This past week, Brock Lesnar ended years of speculation of a return to the Octagon by signing a multi-year contract with World Wrestling Entertainment (WWE), his home since retiring from active MMA competition after a knockout loss to Alistair Overeem in December 2011. Ever since that moment, speculative click-bait articles appeared on a regular basis, positing that everything from his appearance in the crowd at last month’s UFC 184 to the cycles of the moon meant for Lesnar’s return to his old stomping grounds in the UFC. Outside of UFC women’s bantamweight champion Ronda Rousey, the UFC lacks any one clear star, and had Lesnar chosen to step back into the cage after over three years away he would have provided an instant boost to recently lagging pay-per-view sales. And while Lesnar might have been able to carve out a respectable living squashing name heavyweights past their primes, the 37-year-old former heavyweight champion would never again have risen to the same heights he had previously enjoyed.
Whether it was in the Octagon or the professional wrestling ring, Lesnar was and will always remain an outsized performer, both in his persona and his physique. Few athletes could match Lesnar in terms of sheer muscle mass, even in the outrageous world of professional wrestling. Coupled with his over the top personality and sound bite worthy quips any time someone put a microphone in his face, it was easy to see why the fans, and therefore the brass at both the WWE and UFC, became so enthralled with the monster-sized Lesnar.
Lesnar stated that as he drove into the ESPN parking lot this past week to make his intent to re-sign with the WWE official, he received a phone call from the UFC doubling its previous offer to Lesnar for a return to MMA. You can count on one hand the amount of athletes the UFC would make that type of offer to, and you’d probably still have two or three fingers left.
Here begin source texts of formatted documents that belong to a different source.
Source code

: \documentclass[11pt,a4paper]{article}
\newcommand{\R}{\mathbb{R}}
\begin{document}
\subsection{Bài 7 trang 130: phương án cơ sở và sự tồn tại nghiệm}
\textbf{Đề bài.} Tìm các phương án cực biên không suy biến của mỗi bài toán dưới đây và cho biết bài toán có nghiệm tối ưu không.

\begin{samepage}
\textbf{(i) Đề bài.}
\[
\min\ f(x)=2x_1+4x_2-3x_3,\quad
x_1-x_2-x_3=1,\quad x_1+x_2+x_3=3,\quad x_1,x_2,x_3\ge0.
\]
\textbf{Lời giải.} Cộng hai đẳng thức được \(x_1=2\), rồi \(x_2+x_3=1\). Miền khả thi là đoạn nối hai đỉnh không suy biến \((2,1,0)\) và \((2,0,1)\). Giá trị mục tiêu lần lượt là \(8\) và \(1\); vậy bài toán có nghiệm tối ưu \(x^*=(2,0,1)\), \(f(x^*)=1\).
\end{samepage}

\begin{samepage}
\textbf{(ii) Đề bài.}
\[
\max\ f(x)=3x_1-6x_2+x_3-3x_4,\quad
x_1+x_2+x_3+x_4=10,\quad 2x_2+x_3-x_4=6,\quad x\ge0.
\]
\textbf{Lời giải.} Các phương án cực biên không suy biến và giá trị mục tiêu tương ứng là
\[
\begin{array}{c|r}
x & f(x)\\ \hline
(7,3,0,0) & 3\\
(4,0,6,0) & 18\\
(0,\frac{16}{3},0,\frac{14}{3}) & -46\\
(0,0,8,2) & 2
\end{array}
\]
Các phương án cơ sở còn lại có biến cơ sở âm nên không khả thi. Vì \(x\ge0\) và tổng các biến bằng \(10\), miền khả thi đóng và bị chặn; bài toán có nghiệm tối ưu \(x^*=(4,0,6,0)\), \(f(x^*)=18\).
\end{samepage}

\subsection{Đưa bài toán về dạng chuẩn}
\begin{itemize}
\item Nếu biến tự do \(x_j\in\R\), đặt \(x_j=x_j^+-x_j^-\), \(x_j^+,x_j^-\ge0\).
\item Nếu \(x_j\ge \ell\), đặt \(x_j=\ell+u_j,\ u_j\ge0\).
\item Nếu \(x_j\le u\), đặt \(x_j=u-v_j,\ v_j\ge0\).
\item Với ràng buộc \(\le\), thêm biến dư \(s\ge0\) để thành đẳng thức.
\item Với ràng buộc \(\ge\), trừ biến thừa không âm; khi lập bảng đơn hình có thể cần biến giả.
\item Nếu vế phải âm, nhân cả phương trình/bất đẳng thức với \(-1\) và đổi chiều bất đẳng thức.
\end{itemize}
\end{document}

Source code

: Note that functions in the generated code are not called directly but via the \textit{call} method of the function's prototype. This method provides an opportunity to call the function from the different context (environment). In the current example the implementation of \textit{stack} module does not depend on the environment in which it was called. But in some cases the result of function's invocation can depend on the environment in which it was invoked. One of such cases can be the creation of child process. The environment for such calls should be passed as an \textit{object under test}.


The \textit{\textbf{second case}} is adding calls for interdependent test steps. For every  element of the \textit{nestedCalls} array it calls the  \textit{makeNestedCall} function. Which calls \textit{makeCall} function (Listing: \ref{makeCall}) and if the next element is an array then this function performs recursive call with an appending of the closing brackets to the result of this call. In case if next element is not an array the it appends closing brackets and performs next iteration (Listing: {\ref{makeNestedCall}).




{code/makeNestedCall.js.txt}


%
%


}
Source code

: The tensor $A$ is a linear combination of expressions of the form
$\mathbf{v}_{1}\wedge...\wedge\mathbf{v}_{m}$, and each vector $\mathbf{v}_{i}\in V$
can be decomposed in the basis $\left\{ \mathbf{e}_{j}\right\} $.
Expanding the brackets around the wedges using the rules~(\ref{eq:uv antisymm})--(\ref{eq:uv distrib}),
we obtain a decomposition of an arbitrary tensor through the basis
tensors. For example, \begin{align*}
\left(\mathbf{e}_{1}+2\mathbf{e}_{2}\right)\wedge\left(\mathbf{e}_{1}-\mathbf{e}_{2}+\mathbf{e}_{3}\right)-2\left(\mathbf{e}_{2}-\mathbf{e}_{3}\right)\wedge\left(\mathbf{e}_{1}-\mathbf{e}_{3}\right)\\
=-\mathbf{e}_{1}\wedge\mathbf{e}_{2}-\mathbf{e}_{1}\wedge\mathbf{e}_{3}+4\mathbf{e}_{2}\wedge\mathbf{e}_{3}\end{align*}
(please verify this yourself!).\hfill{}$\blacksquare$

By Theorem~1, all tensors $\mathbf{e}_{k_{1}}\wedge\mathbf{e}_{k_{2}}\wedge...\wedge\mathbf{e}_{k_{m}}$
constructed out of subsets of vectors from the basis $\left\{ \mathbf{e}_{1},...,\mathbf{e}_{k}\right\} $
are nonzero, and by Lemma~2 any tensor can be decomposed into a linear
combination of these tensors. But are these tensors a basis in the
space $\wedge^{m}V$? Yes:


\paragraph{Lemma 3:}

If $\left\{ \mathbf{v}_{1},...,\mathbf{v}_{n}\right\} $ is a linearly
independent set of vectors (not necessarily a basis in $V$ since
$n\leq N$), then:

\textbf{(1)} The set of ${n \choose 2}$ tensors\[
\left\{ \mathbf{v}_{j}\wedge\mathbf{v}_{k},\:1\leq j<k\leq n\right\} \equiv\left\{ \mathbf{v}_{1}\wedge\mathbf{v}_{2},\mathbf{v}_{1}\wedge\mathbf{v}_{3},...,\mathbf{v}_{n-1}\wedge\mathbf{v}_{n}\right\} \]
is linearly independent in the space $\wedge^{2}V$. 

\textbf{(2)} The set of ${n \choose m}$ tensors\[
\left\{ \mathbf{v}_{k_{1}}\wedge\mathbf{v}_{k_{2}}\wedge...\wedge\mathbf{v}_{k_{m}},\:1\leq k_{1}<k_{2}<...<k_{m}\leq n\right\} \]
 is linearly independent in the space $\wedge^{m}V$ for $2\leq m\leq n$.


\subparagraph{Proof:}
What would the UFC have received for its offer? Probably not what it wanted.
Inside the Octagon, Lesnar was a bully. He was bigger than you, stronger than you, and meaner than you. He quite simply bowled over the likes of Heath Herring and Randy Couture en route to the UFC heavyweight world championship. A mauling of Frank Mir in defense of his newly won title further cemented his reputation as an in-cage bully.
Like most bullies however, Lesnar did not enjoy being on the receiving end of the punishment he dished out. When Shane Carwin battered Lesnar close to a finish before gassing out himself, the blueprint for beating Lesnar was suddenly exposed. If you came right at Lesnar and did not back down, hit him with a few punches — or, in the case of Overeem, kicks — Lesnar would fold. Cain Velasquez was the first to capitalize where Carwin could not, seizing the heavyweight title, and Lesnar’s air of invincibility with it, via first-round TKO in late 2010.
Had Lesnar chosen to return to the UFC, the devastating wrecking-machine persona would have remained a thing of the past. In his absence, the UFC heavyweight division has grown in depth as well as talent. The days of beating the likes of the aforementioned Herring to earn a title shot are long gone, and in their place stand athletes such as Junior dos Santos, Stipe Miocic and current interim heavyweight champion Fabricio Werdum.
Lesnar could easily handle the lower-level guys on the roster, and he would also have no trouble with past-their-prime contenders, such as the one he would face in the proposed trilogy fight with Mir, but that would have been the extent of his success in a return to the Octagon.
Two battles with diverticulitis surely played their part, but the loss of Lesnar’s bully persona and the growth of talent in the division are the two strongest factors in the demise of Lesnar’s MMA career. The UFC would have surely welcomed him back, and the company would have undoubtedly seen a profit from his return, but Lesnar is better served by sticking where the punches are scripted.